**WHAT YOU WILL DO:**
Please return each record below exactly, with nothing left out.

------

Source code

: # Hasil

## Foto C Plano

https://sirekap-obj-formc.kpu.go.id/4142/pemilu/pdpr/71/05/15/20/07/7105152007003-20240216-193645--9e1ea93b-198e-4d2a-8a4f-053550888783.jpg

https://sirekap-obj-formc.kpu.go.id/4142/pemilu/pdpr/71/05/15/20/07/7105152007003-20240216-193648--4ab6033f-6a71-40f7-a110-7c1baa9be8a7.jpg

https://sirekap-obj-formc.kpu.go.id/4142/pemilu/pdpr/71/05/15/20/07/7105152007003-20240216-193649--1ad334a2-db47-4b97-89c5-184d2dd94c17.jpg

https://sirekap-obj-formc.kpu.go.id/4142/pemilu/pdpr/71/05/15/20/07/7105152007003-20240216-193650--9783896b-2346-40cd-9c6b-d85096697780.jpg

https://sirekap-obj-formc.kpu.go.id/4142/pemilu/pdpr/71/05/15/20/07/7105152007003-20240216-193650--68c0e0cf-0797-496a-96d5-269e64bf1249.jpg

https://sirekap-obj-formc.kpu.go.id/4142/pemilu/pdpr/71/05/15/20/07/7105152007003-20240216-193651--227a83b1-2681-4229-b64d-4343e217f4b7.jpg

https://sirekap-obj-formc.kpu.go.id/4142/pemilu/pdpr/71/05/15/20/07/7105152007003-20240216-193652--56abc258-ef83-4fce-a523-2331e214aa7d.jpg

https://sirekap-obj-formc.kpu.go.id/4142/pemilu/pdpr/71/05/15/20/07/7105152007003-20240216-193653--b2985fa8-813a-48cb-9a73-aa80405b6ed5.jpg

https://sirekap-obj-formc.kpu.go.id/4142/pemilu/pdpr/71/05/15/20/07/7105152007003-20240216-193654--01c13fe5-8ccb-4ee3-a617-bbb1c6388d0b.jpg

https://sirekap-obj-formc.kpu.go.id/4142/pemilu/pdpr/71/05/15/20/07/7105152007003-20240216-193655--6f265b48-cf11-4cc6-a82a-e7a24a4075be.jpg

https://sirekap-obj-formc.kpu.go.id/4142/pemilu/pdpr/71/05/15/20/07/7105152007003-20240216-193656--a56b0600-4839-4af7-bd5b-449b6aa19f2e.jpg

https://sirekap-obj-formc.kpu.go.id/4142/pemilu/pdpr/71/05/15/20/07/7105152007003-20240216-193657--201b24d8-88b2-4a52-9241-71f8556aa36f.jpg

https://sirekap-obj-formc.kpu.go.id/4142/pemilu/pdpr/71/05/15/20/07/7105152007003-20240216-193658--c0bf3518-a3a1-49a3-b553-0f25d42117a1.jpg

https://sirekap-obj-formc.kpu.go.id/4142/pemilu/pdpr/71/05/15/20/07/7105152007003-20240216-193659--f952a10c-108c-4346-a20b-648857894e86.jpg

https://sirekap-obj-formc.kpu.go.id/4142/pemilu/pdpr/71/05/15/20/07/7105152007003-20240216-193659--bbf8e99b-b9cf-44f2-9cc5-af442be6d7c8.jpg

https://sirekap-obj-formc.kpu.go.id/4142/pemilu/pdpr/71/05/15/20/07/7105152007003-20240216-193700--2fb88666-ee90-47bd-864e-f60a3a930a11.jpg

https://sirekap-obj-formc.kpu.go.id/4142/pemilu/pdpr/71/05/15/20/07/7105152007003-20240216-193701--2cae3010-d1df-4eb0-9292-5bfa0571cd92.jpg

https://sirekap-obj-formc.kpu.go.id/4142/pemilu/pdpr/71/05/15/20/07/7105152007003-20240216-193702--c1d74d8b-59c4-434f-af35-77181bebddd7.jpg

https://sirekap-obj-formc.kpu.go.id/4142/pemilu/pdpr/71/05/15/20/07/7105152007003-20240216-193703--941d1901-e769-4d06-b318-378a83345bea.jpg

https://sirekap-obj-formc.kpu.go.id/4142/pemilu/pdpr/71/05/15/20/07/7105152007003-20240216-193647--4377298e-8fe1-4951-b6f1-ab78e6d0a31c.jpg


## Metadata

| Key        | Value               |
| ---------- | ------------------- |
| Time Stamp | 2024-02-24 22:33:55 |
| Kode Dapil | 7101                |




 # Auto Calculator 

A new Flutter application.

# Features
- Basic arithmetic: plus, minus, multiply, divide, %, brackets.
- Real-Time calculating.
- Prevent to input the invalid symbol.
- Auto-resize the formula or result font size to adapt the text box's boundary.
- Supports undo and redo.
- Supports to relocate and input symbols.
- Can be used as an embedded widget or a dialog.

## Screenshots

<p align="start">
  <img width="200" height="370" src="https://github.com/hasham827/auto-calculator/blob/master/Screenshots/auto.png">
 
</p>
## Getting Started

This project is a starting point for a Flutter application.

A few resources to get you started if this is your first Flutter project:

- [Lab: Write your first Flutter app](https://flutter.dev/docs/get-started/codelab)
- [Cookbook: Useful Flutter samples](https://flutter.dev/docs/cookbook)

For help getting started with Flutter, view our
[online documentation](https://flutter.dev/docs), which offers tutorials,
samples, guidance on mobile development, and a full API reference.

------

**RESPONSE TO THIS EXERCISE:**
Source code

: # Hasil

## Foto C Plano

https://sirekap-obj-formc.kpu.go.id/4142/pemilu/pdpr/71/05/15/20/07/7105152007003-20240216-193645--9e1ea93b-198e-4d2a-8a4f-053550888783.jpg

https://sirekap-obj-formc.kpu.go.id/4142/pemilu/pdpr/71/05/15/20/07/7105152007003-20240216-193648--4ab6033f-6a71-40f7-a110-7c1baa9be8a7.jpg

https://sirekap-obj-formc.kpu.go.id/4142/pemilu/pdpr/71/05/15/20/07/7105152007003-20240216-193649--1ad334a2-db47-4b97-89c5-184d2dd94c17.jpg

https://sirekap-obj-formc.kpu.go.id/4142/pemilu/pdpr/71/05/15/20/07/7105152007003-20240216-193650--9783896b-2346-40cd-9c6b-d85096697780.jpg

https://sirekap-obj-formc.kpu.go.id/4142/pemilu/pdpr/71/05/15/20/07/7105152007003-20240216-193650--68c0e0cf-0797-496a-96d5-269e64bf1249.jpg

https://sirekap-obj-formc.kpu.go.id/4142/pemilu/pdpr/71/05/15/20/07/7105152007003-20240216-193651--227a83b1-2681-4229-b64d-4343e217f4b7.jpg

https://sirekap-obj-formc.kpu.go.id/4142/pemilu/pdpr/71/05/15/20/07/7105152007003-20240216-193652--56abc258-ef83-4fce-a523-2331e214aa7d.jpg

https://sirekap-obj-formc.kpu.go.id/4142/pemilu/pdpr/71/05/15/20/07/7105152007003-20240216-193653--b2985fa8-813a-48cb-9a73-aa80405b6ed5.jpg

https://sirekap-obj-formc.kpu.go.id/4142/pemilu/pdpr/71/05/15/20/07/7105152007003-20240216-193654--01c13fe5-8ccb-4ee3-a617-bbb1c6388d0b.jpg

https://sirekap-obj-formc.kpu.go.id/4142/pemilu/pdpr/71/05/15/20/07/7105152007003-20240216-193655--6f265b48-cf11-4cc6-a82a-e7a24a4075be.jpg

https://sirekap-obj-formc.kpu.go.id/4142/pemilu/pdpr/71/05/15/20/07/7105152007003-20240216-193656--a56b0600-4839-4af7-bd5b-449b6aa19f2e.jpg

https://sirekap-obj-formc.kpu.go.id/4142/pemilu/pdpr/71/05/15/20/07/7105152007003-20240216-193657--201b24d8-88b2-4a52-9241-71f8556aa36f.jpg

https://sirekap-obj-formc.kpu.go.id/4142/pemilu/pdpr/71/05/15/20/07/7105152007003-20240216-193658--c0bf3518-a3a1-49a3-b553-0f25d42117a1.jpg

https://sirekap-obj-formc.kpu.go.id/4142/pemilu/pdpr/71/05/15/20/07/7105152007003-20240216-193659--f952a10c-108c-4346-a20b-648857894e86.jpg

https://sirekap-obj-formc.kpu.go.id/4142/pemilu/pdpr/71/05/15/20/07/7105152007003-20240216-193659--bbf8e99b-b9cf-44f2-9cc5-af442be6d7c8.jpg

https://sirekap-obj-formc.kpu.go.id/4142/pemilu/pdpr/71/05/15/20/07/7105152007003-20240216-193700--2fb88666-ee90-47bd-864e-f60a3a930a11.jpg

https://sirekap-obj-formc.kpu.go.id/4142/pemilu/pdpr/71/05/15/20/07/7105152007003-20240216-193701--2cae3010-d1df-4eb0-9292-5bfa0571cd92.jpg

https://sirekap-obj-formc.kpu.go.id/4142/pemilu/pdpr/71/05/15/20/07/7105152007003-20240216-193702--c1d74d8b-59c4-434f-af35-77181bebddd7.jpg

https://sirekap-obj-formc.kpu.go.id/4142/pemilu/pdpr/71/05/15/20/07/7105152007003-20240216-193703--941d1901-e769-4d06-b318-378a83345bea.jpg

https://sirekap-obj-formc.kpu.go.id/4142/pemilu/pdpr/71/05/15/20/07/7105152007003-20240216-193647--4377298e-8fe1-4951-b6f1-ab78e6d0a31c.jpg


## Metadata

| Key        | Value               |
| ---------- | ------------------- |
| Time Stamp | 2024-02-24 22:33:55 |
| Kode Dapil | 7101                |




 # Auto Calculator 

A new Flutter application.

# Features
- Basic arithmetic: plus, minus, multiply, divide, %, brackets.
- Real-Time calculating.
- Prevent to input the invalid symbol.
- Auto-resize the formula or result font size to adapt the text box's boundary.
- Supports undo and redo.
- Supports to relocate and input symbols.
- Can be used as an embedded widget or a dialog.

## Screenshots

<p align="start">
  <img width="200" height="370" src="https://github.com/hasham827/auto-calculator/blob/master/Screenshots/auto.png">
 
</p>
## Getting Started

This project is a starting point for a Flutter application.

A few resources to get you started if this is your first Flutter project:

- [Lab: Write your first Flutter app](https://flutter.dev/docs/get-started/codelab)
- [Cookbook: Useful Flutter samples](https://flutter.dev/docs/cookbook)

For help getting started with Flutter, view our
[online documentation](https://flutter.dev/docs), which offers tutorials,
samples, guidance on mobile development, and a full API reference.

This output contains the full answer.